Abstract. The effects of the chemical composition and size of sea-salt-containing particles on their cloud condensation nuclei (CCN) activity are incompletely understood. We used a ground-based counterflow virtual impactor (GCVI) coupled with a single-particle aerosol mass spectrometer (SPAMS) to characterize chemical composition of submicron (dry diameter of 0.2–1.0 µm) and supermicron (1.0–2.0 µm) sea-salt-containing cloud residues (dried cloud droplets) at Mount Nanling, southern China. Seven cut sizes (7.5–14 µm) of cloud droplets were set in the GCVI system. The highest number fraction of sea-salt-containing particles was observed at the cut size of 7.5 µm (26 %, by number), followed by 14 µm (17 %) and the other cut sizes (3 %–5 %).
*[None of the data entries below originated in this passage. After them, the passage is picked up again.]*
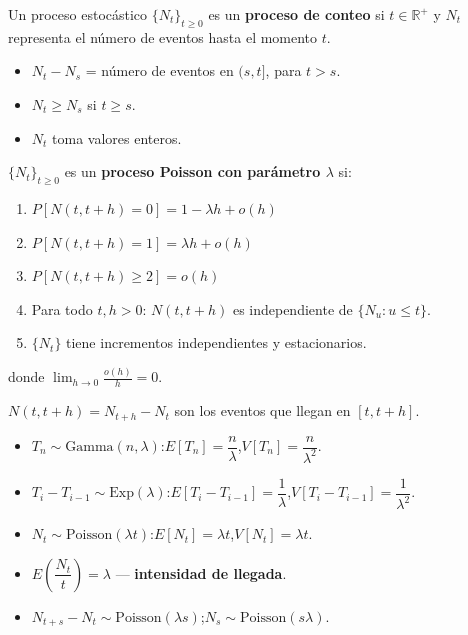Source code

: \begin{defi}{}{}
Un proceso estocástico $\{N_t\}_{t\geq 0}$ es un \textbf{proceso de conteo} si $t\in\mathbb{R}^+$ y $N_t$ representa el número de eventos hasta el momento $t$.
\begin{itemize}
    \item $N_t-N_s$ = número de eventos en $(s,t]$, para $t>s$.
    \item $N_t\geq N_s$ si $t\geq s$.
    \item $N_t$ toma valores enteros.
\end{itemize}
\end{defi}

\begin{defi}{}{}
$\{N_t\}_{t\geq 0}$ es un \textbf{proceso Poisson con parámetro $\lambda$} si:
\begin{enumerate}
    \item $P[N(t,t+h)=0]=1-\lambda h+o(h)$
    \item $P[N(t,t+h)=1]=\lambda h+o(h)$
    \item $P[N(t,t+h)\geq 2]=o(h)$
    \item Para todo $t,h>0$: $N(t,t+h)$ es independiente de $\{N_u:u\leq t\}$.
    \item $\{N_t\}$ tiene incrementos independientes y estacionarios.
\end{enumerate}
donde $\displaystyle\lim_{h\to 0}\frac{o(h)}{h}=0$.
\end{defi}

\begin{nota}
$N(t,t+h)=N_{t+h}-N_t$ son los eventos que llegan en $[t,t+h]$.
\end{nota}

\begin{itemize}
    \item $T_n\sim\mathrm{Gamma}(n,\lambda)$:\quad $E[T_n]=\dfrac{n}{\lambda}$,\quad $V[T_n]=\dfrac{n}{\lambda^2}$.
    \item $T_i-T_{i-1}\sim\mathrm{Exp}(\lambda)$:\quad $E[T_i-T_{i-1}]=\dfrac{1}{\lambda}$,\quad $V[T_i-T_{i-1}]=\dfrac{1}{\lambda^2}$.
    \item $N_t\sim\mathrm{Poisson}(\lambda t)$:\quad $E[N_t]=\lambda t$,\quad $V[N_t]=\lambda t$.
    \item $E\!\left(\dfrac{N_t}{t}\right)=\lambda$ --- \textbf{intensidad de llegada}.
    \item $N_{t+s}-N_t\sim\mathrm{Poisson}(\lambda s)$;\quad $N_s\sim\mathrm{Poisson}(s\lambda)$.
\end{itemize}

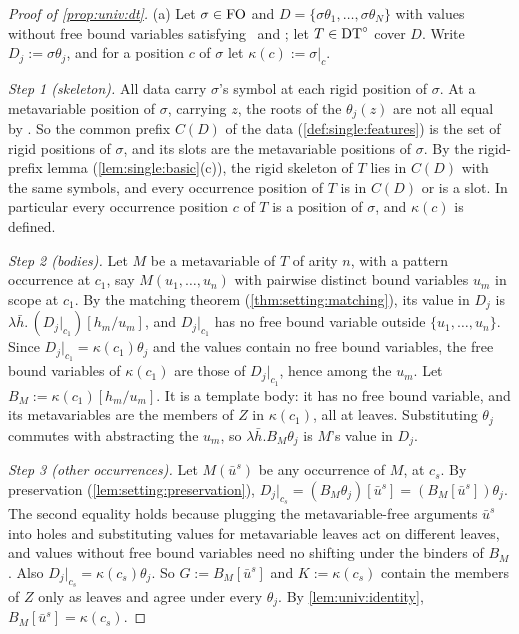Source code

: \begin{proof}[Proof of \cref{prop:univ:dt}]
(a) Let $\sigma\in\FO$ and $D=\{\sigma\theta_1,\dots,\sigma\theta_N\}$ with values without free bound variables satisfying \evR\ and \evD; let $T\in\DT$ cover $D$. Write $D_j:=\sigma\theta_j$, and for a position $c$ of $\sigma$ let $\kappa(c):=\sigma|_c$.

\emph{Step 1 (skeleton).} All data carry $\sigma$'s symbol at each rigid position of $\sigma$. At a metavariable position of $\sigma$, carrying $z$, the roots of the $\theta_j(z)$ are not all equal by \evR. So the common prefix $C(D)$ of the data (\cref{def:single:features}) is the set of rigid positions of $\sigma$, and its slots are the metavariable positions of $\sigma$. By the rigid-prefix lemma (\cref{lem:single:basic}(c)), the rigid skeleton of $T$ lies in $C(D)$ with the same symbols, and every occurrence position of $T$ is in $C(D)$ or is a slot. In particular every occurrence position $c$ of $T$ is a position of $\sigma$, and $\kappa(c)$ is defined.

\emph{Step 2 (bodies).} Let $M$ be a metavariable of $T$ of arity $n$, with a pattern occurrence at $c_1$, say $M(u_1,\dots,u_n)$ with pairwise distinct bound variables $u_m$ in scope at $c_1$. By the matching theorem (\cref{thm:setting:matching}), its value in $D_j$ is $\lambda\bar h.\,(D_j|_{c_1})[h_m/u_m]$, and $D_j|_{c_1}$ has no free bound variable outside $\{u_1,\dots,u_n\}$. Since $D_j|_{c_1}=\kappa(c_1)\theta_j$ and the values contain no free bound variables, the free bound variables of $\kappa(c_1)$ are those of $D_j|_{c_1}$, hence among the $u_m$. Let $B_M:=\kappa(c_1)[h_m/u_m]$. It is a template body: it has no free bound variable, and its metavariables are the members of $Z$ in $\kappa(c_1)$, all at leaves. Substituting $\theta_j$ commutes with abstracting the $u_m$, so $\lambda\bar h.B_M\theta_j$ is $M$'s value in $D_j$.

\emph{Step 3 (other occurrences).} Let $M(\bar u^s)$ be any occurrence of $M$, at $c_s$. By preservation (\cref{lem:setting:preservation}), $D_j|_{c_s}=(B_M\theta_j)[\bar u^s]=(B_M[\bar u^s])\theta_j$. The second equality holds because plugging the metavariable-free arguments $\bar u^s$ into holes and substituting values for metavariable leaves act on different leaves, and values without free bound variables need no shifting under the binders of $B_M$. Also $D_j|_{c_s}=\kappa(c_s)\theta_j$. So $G:=B_M[\bar u^s]$ and $K:=\kappa(c_s)$ contain the members of $Z$ only as leaves and agree under every $\theta_j$. By \cref{lem:univ:identity}, $B_M[\bar u^s]=\kappa(c_s)$.


\end{proof}
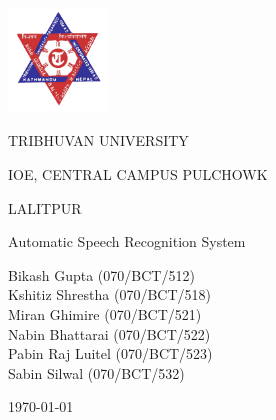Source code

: \documentclass[a4paper,12pt,onepage]{article}
\begin{document}
\begin{titlepage}
  \centering
  \includegraphics[width=0.2\textwidth]{tu_logo.png}\par%
  {\textsc\LARGE TRIBHUVAN UNIVERSITY \par}
  {\textsc\LARGE IOE, CENTRAL CAMPUS PULCHOWK \par}
  {\textsc\LARGE LALITPUR \par}
  \vspace{1cm}
	{\LARGE\textsc Automatic Speech Recognition System\par}
	\vspace{3cm}
        {
          {\Large Bikash Gupta (070/BCT/512)}\\
          \vspace{0.1cm}
          {\Large Kshitiz Shrestha (070/BCT/518)}\\
          \vspace{0.1cm}
          {\Large Miran Ghimire (070/BCT/521)}\\
          \vspace{0.1cm}
          {\Large Nabin Bhattarai (070/BCT/522)}\\
          \vspace{0.1cm}
          {\Large Pabin Raj Luitel (070/BCT/523)}\\
          \vspace{0.1cm}
          {\Large Sabin Silwal (070/BCT/532)}\\
          \vspace{0.1cm}
        }
	\vspace{1cm}

	\vfill

	{\large \today\par}
\end{titlepage}
\setcounter{page}{2}
\end{document}
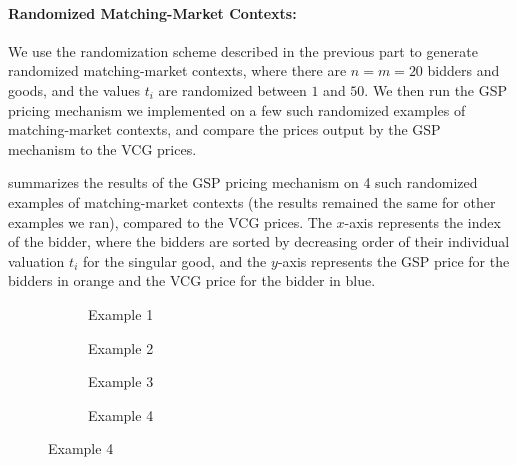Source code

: \documentclass{article}
\begin{document}
\begin{enumerate}[label=(\alph*)]
    \paragraph{Randomized Matching-Market Contexts:} We use the randomization scheme described in the previous part to generate randomized matching-market contexts, where there are $n = m = 20$ bidders and goods, and the values $t_i$ are randomized between $1$ and $50$. We then run the GSP pricing mechanism we implemented on a few such randomized examples of matching-market contexts, and compare the prices output by the GSP mechanism to the VCG prices. 

     summarizes the results of the GSP pricing mechanism on 4 such randomized examples of matching-market contexts (the results remained the same for other examples we ran), compared to the VCG prices. The $x$-axis represents the index of the bidder, where the bidders are sorted by decreasing order of their individual valuation $t_i$ for the singular good, and the $y$-axis represents the GSP price for the bidders in orange and the VCG price for the bidder in blue.
    
    \begin{figure}[ht]
        \centering
        \begin{subfigure}{0.49\textwidth}
            \centering
            \resizebox{\textwidth}{!}{}
            \caption{Example 1}
        \end{subfigure}
        \hfill
        \begin{subfigure}{0.49\textwidth}
            \centering
            \resizebox{\textwidth}{!}{}
            \caption{Example 2}
        \end{subfigure}
        
        \vspace{1em} %
        
        \begin{subfigure}{0.49\textwidth}
            \centering
            \resizebox{\textwidth}{!}{}
            \caption{Example 3}
        \end{subfigure}
        \hfill
        \begin{subfigure}{0.49\textwidth}
            \centering
            \resizebox{\textwidth}{!}{}
            \caption{Example 4}
        \end{subfigure}
        

\end{figure}
\end{enumerate}
\end{document}
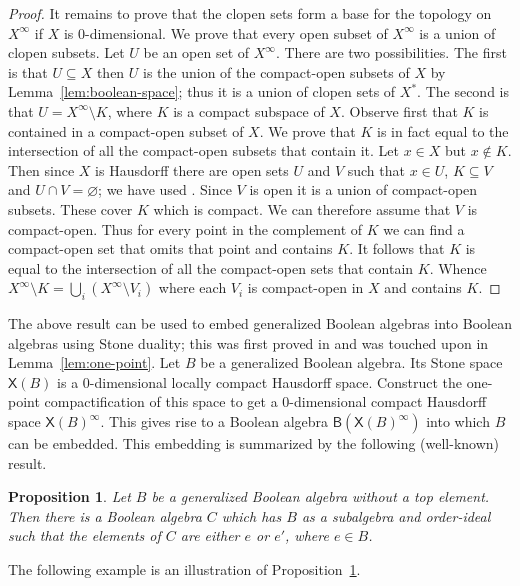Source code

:\documentclass[a4paper]{amsart}
\newtheorem{proposition}[theorem]{Proposition}
\begin{document}
\begin{proof}
It remains to prove that the clopen sets form a base for the topology on $X^{\infty}$ if 
$X$ is $0$-dimensional.
We prove that every open subset of $X^{\infty}$ is a union of clopen subsets.
Let $U$ be an open set of $X^{\infty}$.
There are two possibilities.
The first is that $U \subseteq X$ then $U$ is the union of the compact-open subsets of $X$ by Lemma~\ref{lem:boolean-space};
thus it is a union of clopen sets of $X^{\ast}$.
The second is that $U = X^{\infty} \setminus K$, where $K$ is a compact subspace of $X$.
Observe first that $K$ is contained in a compact-open subset of $X$.
We prove that $K$ is in fact equal to the intersection of all the compact-open subsets that contain it.
Let $x \in X$ but $x \notin K$.
Then since $X$ is Hausdorff there are open sets $U$ and $V$ such that
$x \in U$, $K \subseteq V$ and $U \cap V = \varnothing$;
we have used \cite[Theorem 26.C]{Simmons}.
Since $V$ is open it is a union of compact-open subsets.
These cover $K$ which is compact.
We can therefore assume that $V$ is compact-open.
Thus for every point in the complement of $K$ we can find a compact-open set that omits that point and contains $K$.
It follows that $K$ is equal to the intersection of all the compact-open sets that contain $K$.
Whence $X^{\infty} \setminus K = \bigcup_{i} (X^{\infty} \setminus V_{i})$
where each $V_{i}$ is compact-open in $X$ and contains $K$.
\end{proof}

The above result can be used to embed generalized Boolean algebras into Boolean algebras using Stone duality;
this was first proved in \cite{Stone1937} and was touched upon in Lemma~\ref{lem:one-point}.
Let $B$ be a generalized Boolean algebra.
Its Stone space $\mathsf{X}(B)$ is a $0$-dimensional locally compact Hausdorff space.
Construct the one-point compactification of this space to get a $0$-dimensional compact Hausdorff space $\mathsf{X}(B)^{\infty}$.
This gives rise to a Boolean algebra $\mathsf{B}(\mathsf{X}(B)^{\infty})$ into which $B$ can be embedded.
This embedding is summarized by the following (well-known) result.

\begin{proposition}\label{prop:gen-into-unital} Let $B$ be a generalized Boolean algebra without a top element.
Then there is a Boolean algebra $C$ which has $B$ as a subalgebra and order-ideal such that
the elements of $C$ are either $e$ or $e'$, where $e \in B$. 
\end{proposition}

The following example is an illustration of Proposition~\ref{prop:gen-into-unital}.
\end{document}
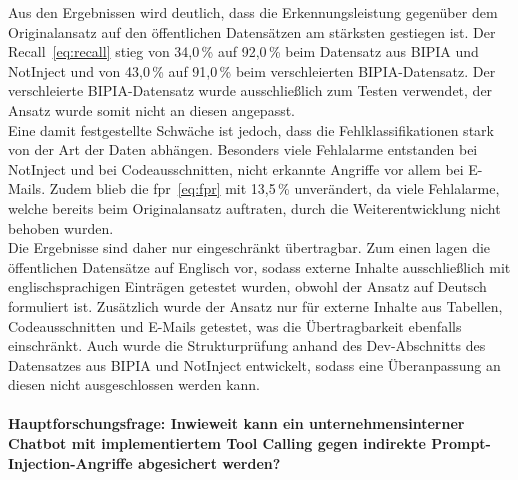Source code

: Aus den Ergebnissen wird deutlich, dass die Erkennungsleistung gegenüber dem Originalansatz auf den öffentlichen Datensätzen am stärksten gestiegen ist.
Der Recall~\eqref{eq:recall} stieg von 34,0\,\% auf 92,0\,\% beim Datensatz aus BIPIA und NotInject und von 43,0\,\% auf 91,0\,\% beim verschleierten BIPIA-Datensatz.
Der verschleierte BIPIA-Datensatz wurde ausschließlich zum Testen verwendet, der Ansatz wurde somit nicht an diesen angepasst. \\
Eine damit festgestellte Schwäche ist jedoch, dass die Fehlklassifikationen stark von der Art der Daten abhängen. Besonders viele Fehlalarme entstanden bei NotInject und
bei Codeausschnitten, nicht erkannte Angriffe vor allem bei 
E-Mails. Zudem blieb die \ac{fpr}~\eqref{eq:fpr} mit 13,5\,\% unverändert, da viele Fehlalarme, welche bereits beim Originalansatz auftraten, durch die Weiterentwicklung nicht behoben wurden. \\
Die Ergebnisse sind daher nur eingeschränkt übertragbar. Zum einen lagen die öffentlichen Datensätze auf Englisch vor, sodass externe Inhalte ausschließlich
mit englischsprachigen Einträgen getestet wurden, obwohl der Ansatz auf Deutsch formuliert ist. Zusätzlich wurde der Ansatz nur für externe Inhalte aus Tabellen,
Codeausschnitten und E-Mails getestet, was die Übertragbarkeit ebenfalls einschränkt. Auch wurde die Strukturprüfung anhand des Dev-Abschnitts des Datensatzes aus
BIPIA und NotInject entwickelt, sodass eine Überanpassung an diesen nicht ausgeschlossen werden kann.

\paragraph{Hauptforschungsfrage: Inwieweit kann ein unternehmensinterner Chatbot mit implementiertem Tool Calling gegen indirekte Prompt-Injection-Angriffe abgesichert werden?}

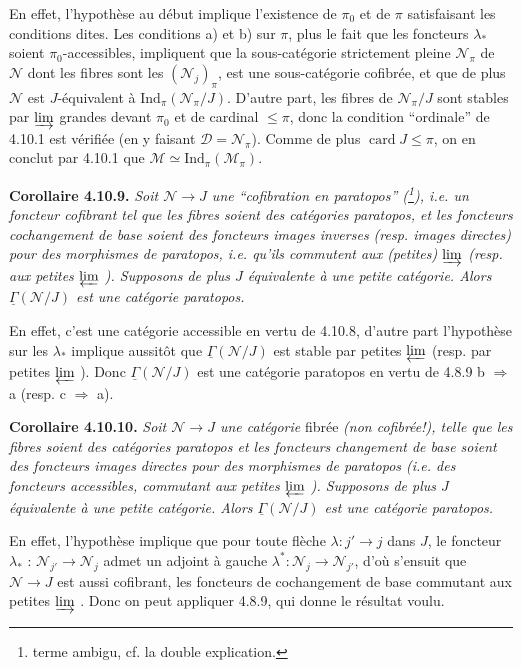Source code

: \documentclass[11pt]{article}
\newcommand{\printedpage}[1]{\marginpar{\footnotesize p.~#1}}
\newcommand{\msp}[1]{\marginpar{\footnotesize [#1]}}
\newcommand{\Ind}{\mathrm{Ind}}
\newcommand{\uGamma}{\underline{\Gamma}}
\begin{document}
En effet, l'hypothèse au début implique l'existence de $\pi_0$ et de $\pi$ satisfaisant les conditions dites. Les conditions a) et b) sur $\pi$, plus le fait que les foncteurs $\lambda_*$ soient $\pi_0$-accessibles, impliquent que la sous-catégorie strictement pleine $\mathcal{N}_\pi$ de $\mathcal{N}$ dont les fibres sont les $(\mathcal{N}_j)_\pi$, est une sous-catégorie cofibrée, et que de plus $\mathcal{N}$ est $J$-équivalent à $\Ind_\pi(\mathcal{N}_\pi/J)$. D'autre part, les fibres de $\mathcal{N}_\pi/J$ sont stables par $\varinjlim$ grandes devant $\pi_0$ et de cardinal $\leqslant \pi$, donc la condition “ordinale” de 4.10.1 est vérifiée (en y faisant $\mathcal{D} = \mathcal{N}_\pi$). Comme de plus $\operatorname{card} J \leqslant \pi$, on en conclut par 4.10.1 que $\mathcal{M} \simeq \Ind_\pi(\mathcal{M}_\pi)$.

\msp{page 265}

\textbf{Corollaire 4.10.9.} \textit{Soit $\mathcal{N} \longrightarrow J$ une “cofibration en paratopos” (\footnote{terme ambigu, cf. la double explication.}), i.e. un foncteur cofibrant tel que les fibres soient des catégories paratopos, et les foncteurs cochangement de base soient des foncteurs images inverses (resp. images directes) pour des morphismes de paratopos, i.e. qu'ils commutent aux (petites) $\varinjlim$ (resp. aux petites $\varprojlim$ ). Supposons de plus $J$ équivalente à une petite catégorie. Alors $\uGamma(\mathcal{N}/J)$ est une catégorie paratopos.}

En effet, c'est une catégorie accessible en vertu de 4.10.8, d'autre part l'hypothèse sur les $\lambda_*$ implique aussitôt que $\uGamma(\mathcal{N}/J)$ est stable par petites $\varprojlim$ (resp. par petites $\varprojlim$
\printedpage{100}
). Donc $\uGamma(\mathcal{N}/J)$ est une catégorie paratopos en vertu de 4.8.9 b $\Longrightarrow$ a (resp. c $\Longrightarrow$ a).

\textbf{Corollaire 4.10.10.} \textit{Soit $\mathcal{N} \longrightarrow J$ une catégorie} fibrée \textit{(non cofibrée!), telle que les fibres soient des catégories paratopos et les foncteurs} \msp{page 266} \textit{changement de base soient des foncteurs images directes pour des morphismes de paratopos (i.e. des foncteurs accessibles, commutant aux petites $\varprojlim$ ). Supposons de plus $J$ équivalente à une petite catégorie. Alors $\uGamma(\mathcal{N}/J)$ est une catégorie paratopos.}

En effet, l'hypothèse implique que pour toute flèche $\lambda : j' \longrightarrow j$ dans $J$, le foncteur $\lambda_*$ : $\mathcal{N}_{j'} \longrightarrow \mathcal{N}_j$ admet un adjoint à gauche $\lambda^* : \mathcal{N}_j \longrightarrow \mathcal{N}_{j'}$, d'où s'ensuit que $\mathcal{N} \longrightarrow J$ est aussi cofibrant, les foncteurs de cochangement de base commutant aux petites $\varinjlim$ . Donc on peut appliquer 4.8.9, qui donne le résultat voulu.
\end{document}
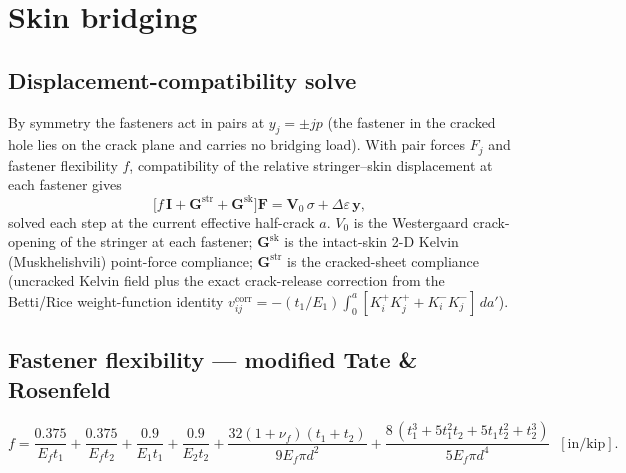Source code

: \documentclass[11pt]{article}
\begin{document}
\section{Skin bridging}
\label{sec:bridge}

\subsection{Displacement-compatibility solve}
By symmetry the fasteners act in pairs at $y_j=\pm jp$ (the fastener in the
cracked hole lies on the crack plane and carries no bridging load). With pair
forces $F_j$ and fastener flexibility $f$, compatibility of the relative
stringer--skin displacement at each fastener gives
\begin{equation}
\bigl[f\,\mathbf I + \mathbf G^{\text{str}} + \mathbf G^{\text{sk}}\bigr]\mathbf F
   = \mathbf V_0\,\sigma + \Delta\varepsilon\,\mathbf y,
\label{eq:compat}
\end{equation}
solved each step at the current effective half-crack $a$. $V_0$ is the
Westergaard crack-opening of the stringer at each fastener; $\mathbf G^{\text{sk}}$
is the intact-skin 2-D Kelvin (Muskhelishvili) point-force compliance;
$\mathbf G^{\text{str}}$ is the cracked-sheet compliance (uncracked Kelvin field
plus the exact crack-release correction from the Betti/Rice weight-function
identity $v^{\text{corr}}_{ij}=-(t_1/E_1)\int_0^a[K^+_iK^+_j+K^-_iK^-_j]\,da'$).

\subsection{Fastener flexibility --- modified Tate \& Rosenfeld}
\begin{equation}
f=\frac{0.375}{E_f t_1}+\frac{0.375}{E_f t_2}
 +\frac{0.9}{E_1 t_1}+\frac{0.9}{E_2 t_2}
 +\frac{32(1+\nu_f)(t_1+t_2)}{9E_f\pi d^2}
 +\frac{8\,(t_1^3+5t_1^2t_2+5t_1t_2^2+t_2^3)}{5E_f\pi d^4}\;\;[\text{in/kip}].
\end{equation}
\end{document}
The submicron sea-salt-containing cloud residues contributed approximately 20 % (by number) at the cut size of 7.5 µm, which was significantly higher than the percentages at the cut sizes of 8–14 µm (below 2 %). This difference was likely involved in the change in the chemical composition. At the cut size of 7.5 µm, nitrate was internally mixed with over 90 % of the submicron sea-salt-containing cloud residues, which was higher than sulfate (20 %), ammonium (below 1 %), amines (6 %), hydrocarbon organic species (2 %), and organic acids (4 %). However, at the cut sizes of 8–14 µm, nitrate, sulfate, ammonium, amines, hydrocarbon organic species, and organic acids were internally mixed with > 90 %, > 80 %, 39 %–84 %, 71 %–86 %, 52 %–90 %, and 32 %–77 % of the submicron sea-salt-containing cloud residues. The proportion of sea-salt-containing particles in the supermicron cloud residues generally increased as a function of cut size, and their CCN activity was less influenced by chemical composition. This study provided a significant contribution towards a comprehensive understanding of sea-salt CCN activity.